2015-10-15 Thread Btc Drak via bitcoin-dev
Alex,

I am sorry for not communicating more clearly. Mark and I discussed your
concerns from the last meeting and he made the change. The BIP text still
needs to be updated, but the discussed change was added to the PR, albeit
squashed making it more non-obvious. BIP68 now explicitly uses 16 bits with
a bitmask.
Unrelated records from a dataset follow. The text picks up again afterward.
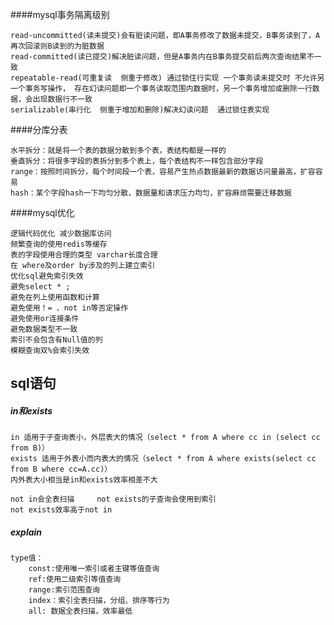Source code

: ####mysql事务隔离级别

	read-uncommitted(读未提交)会有脏读问题，即A事务修改了数据未提交，B事务读到了，A再次回滚则B读到的为脏数据
	read-committed(读已提交)解决脏读问题，但是A事务内在B事务提交前后两次查询结果不一致	
	repeatable-read(可重复读  侧重于修改) 通过锁住行实现 一个事务读未提交时 不允许另一个事务写操作， 存在幻读问题即一个事务读取范围内数据时，另一个事务增加或删除一行数据，会出现数据行不一致	
	serializable(串行化  侧重于增加和删除)解决幻读问题  通过锁住表实现
####分库分表

	水平拆分：就是将一个表的数据分散到多个表，表结构都是一样的
	垂直拆分：将很多字段的表拆分到多个表上，每个表结构不一样包含部分字段
	range：按照时间拆分，每个时间段一个表，容易产生热点数据最新的数据访问量最高，扩容容易
	hash：某个字段hash一下均匀分散，数据量和请求压力均匀，扩容麻烦需要迁移数据
####mysql优化

	逻辑代码优化 减少数据库访问   
	频繁查询的使用redis等缓存 
	表的字段使用合理的类型 varchar长度合理	
	在 where及order by涉及的列上建立索引
	优化sql避免索引失效
	避免select * ;
	避免在列上使用函数和计算
	避免使用！= 、not in等否定操作
	避免使用or连接条件
	避免数据类型不一致
	索引不会包含有Null值的列
	模糊查询双%会索引失效

## sql语句
	
##### in和exists
	in 适用于子查询表小，外层表大的情况（select * from A where cc in (select cc from B)）
	exists 适用于外表小而内表大的情况（select * from A where exists(select cc from B where cc=A.cc)）
	内外表大小相当是in和exists效率相差不大
	
	not in会全表扫描     not exists的子查询会使用到索引
	not exists效率高于not in
	
##### explain
	type值：
		const:使用唯一索引或者主键等值查询
		ref:使用二级索引等值查询
		range:索引范围查询
		index：索引全表扫描，分组、排序等行为
		all: 数据全表扫描，效率最低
Please see the use of SEQUENCE_LOCKTIME_MASK
and SEQUENCE_LOCKTIME_GRANULARITY in the PR
https://github.com/bitcoin/bitcoin/pull/6312.

/* If CTxIn::nSequence encodes a relative lock-time, this mask is
 * applied to extract that lock-time from the sequence field. */
static const uint32_t SEQUENCE_LOCKTIME_MASK = 0x;

/* In order to use the same number of bits to encode roughly the
 * same wall-clock duration, and because blocks are naturally
 * limited to occur every 600s on average, the minimum granularity
 * for time-based relative lock-time is fixed at 512 seconds.
 * Converting from CTxIn::nSequence to seconds is performed by
 * multiplying by 512 = 2^9, or equivalently shifting up by
 * 9 bits. */
static const int SEQUENCE_LOCKTIME_GRANULARITY = 9;

I am also much happier with this last tightening up of the specification
because it removes ambiguity. 512s granularity makes sense within the
context of the 10 minute block target.

Thank you for spending so much time carefully considering this BIP and
reference implementation and please let me know if there there are any
remaining nits so we can get those addressed.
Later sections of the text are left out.